── Information given

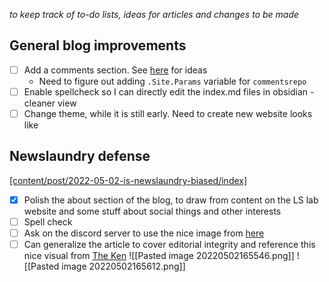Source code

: _to keep track of to-do lists, ideas for articles and changes to be made_

## General blog improvements
- [ ] Add a comments section. See [here](https://clarewest.github.io/blog/post/claps-and-comments-in-blogdown/) for ideas
	- Need to figure out adding `.Site.Params` variable for `commentsrepo`
- [ ] Enable spellcheck so I can directly edit the index.md files in obsidian - cleaner view
- [ ] Change theme, while it is still early. Need to create new website looks like
 
## Newslaundry defense
[[content/post/2022-05-02-is-newslaundry-biased/index]](article)
- [x] Polish the about section of the blog, to draw from content on the LS lab website and some stuff about social things and other interests
- [ ] Spell check
- [ ] Ask on the discord server to use the nice image from [here](https://www.newslaundry.com/2021/12/17/on-bias-objectivity-and-where-newslaundry-falls-on-the-ideological-spectrum)
- [ ] Can generalize the article to cover editorial integrity and reference this nice visual from [The Ken](https://the-ken.com/about/)
![[Pasted image 20220502165546.png]]
![[Pasted image 20220502165612.png]]
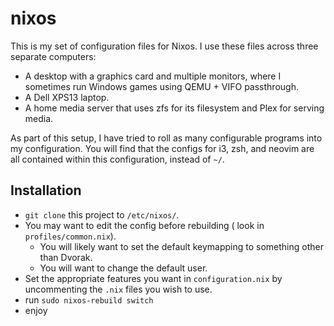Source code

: # nixos

This is my set of configuration files for Nixos.
I use these files across three separate computers:
* A desktop with a graphics card and multiple monitors, where I sometimes run Windows games using QEMU + VIFO passthrough.
* A Dell XPS13 laptop.
* A home media server that uses zfs for its filesystem and Plex for serving media.

As part of this setup, I have tried to roll as many configurable programs into my configuration.
You will find that the configs for i3, zsh, and neovim are all contained within this configuration, instead of `~/`.

## Installation
* `git clone` this project to `/etc/nixos/`.
* You may want to edit the config before rebuilding ( look in `profiles/common.nix`).
  * You will likely want to set the default keymapping to something other than Dvorak.
  * You will want to change the default user.
* Set the appropriate features you want in `configuration.nix` by uncommenting the `.nix` files you wish to use.
* run `sudo nixos-rebuild switch`
* enjoy
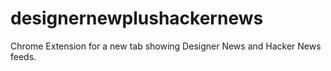 designernewplushackernews
=========================

Chrome Extension for a new tab showing Designer News and Hacker News feeds.
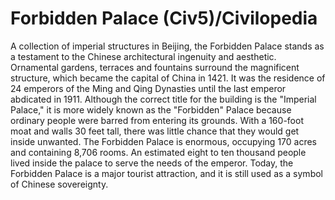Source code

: # Forbidden Palace (Civ5)/Civilopedia

A collection of imperial structures in Beijing, the Forbidden Palace stands as a testament to the Chinese architectural ingenuity and aesthetic. Ornamental gardens, terraces and fountains surround the magnificent structure, which became the capital of China in 1421. It was the residence of 24 emperors of the Ming and Qing Dynasties until the last emperor abdicated in 1911.
Although the correct title for the building is the "Imperial Palace," it is more widely known as the "Forbidden" Palace because ordinary people were barred from entering its grounds. With a 160-foot moat and walls 30 feet tall, there was little chance that they would get inside unwanted. The Forbidden Palace is enormous, occupying 170 acres and containing 8,706 rooms. An estimated eight to ten thousand people lived inside the palace to serve the needs of the emperor. Today, the Forbidden Palace is a major tourist attraction, and it is still used as a symbol of Chinese sovereignty.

────

» Task objective
All of the entries need to be copied exactly, minus any pictures.

» Exercise result
Source code

: _to keep track of to-do lists, ideas for articles and changes to be made_

## General blog improvements
- [ ] Add a comments section. See [here](https://clarewest.github.io/blog/post/claps-and-comments-in-blogdown/) for ideas
	- Need to figure out adding `.Site.Params` variable for `commentsrepo`
- [ ] Enable spellcheck so I can directly edit the index.md files in obsidian - cleaner view
- [ ] Change theme, while it is still early. Need to create new website looks like
 
## Newslaundry defense
[[content/post/2022-05-02-is-newslaundry-biased/index]](article)
- [x] Polish the about section of the blog, to draw from content on the LS lab website and some stuff about social things and other interests
- [ ] Spell check
- [ ] Ask on the discord server to use the nice image from [here](https://www.newslaundry.com/2021/12/17/on-bias-objectivity-and-where-newslaundry-falls-on-the-ideological-spectrum)
- [ ] Can generalize the article to cover editorial integrity and reference this nice visual from [The Ken](https://the-ken.com/about/)
![[Pasted image 20220502165546.png]]
![[Pasted image 20220502165612.png]]
Source code

: # nixos

This is my set of configuration files for Nixos.
I use these files across three separate computers:
* A desktop with a graphics card and multiple monitors, where I sometimes run Windows games using QEMU + VIFO passthrough.
* A Dell XPS13 laptop.
* A home media server that uses zfs for its filesystem and Plex for serving media.

As part of this setup, I have tried to roll as many configurable programs into my configuration.
You will find that the configs for i3, zsh, and neovim are all contained within this configuration, instead of `~/`.

## Installation
* `git clone` this project to `/etc/nixos/`.
* You may want to edit the config before rebuilding ( look in `profiles/common.nix`).
  * You will likely want to set the default keymapping to something other than Dvorak.
  * You will want to change the default user.
* Set the appropriate features you want in `configuration.nix` by uncommenting the `.nix` files you wish to use.
* run `sudo nixos-rebuild switch`
* enjoy
 designernewplushackernews
=========================

Chrome Extension for a new tab showing Designer News and Hacker News feeds.
Source code

: # Forbidden Palace (Civ5)/Civilopedia

A collection of imperial structures in Beijing, the Forbidden Palace stands as a testament to the Chinese architectural ingenuity and aesthetic. Ornamental gardens, terraces and fountains surround the magnificent structure, which became the capital of China in 1421. It was the residence of 24 emperors of the Ming and Qing Dynasties until the last emperor abdicated in 1911.
Although the correct title for the building is the "Imperial Palace," it is more widely known as the "Forbidden" Palace because ordinary people were barred from entering its grounds. With a 160-foot moat and walls 30 feet tall, there was little chance that they would get inside unwanted. The Forbidden Palace is enormous, occupying 170 acres and containing 8,706 rooms. An estimated eight to ten thousand people lived inside the palace to serve the needs of the emperor. Today, the Forbidden Palace is a major tourist attraction, and it is still used as a symbol of Chinese sovereignty.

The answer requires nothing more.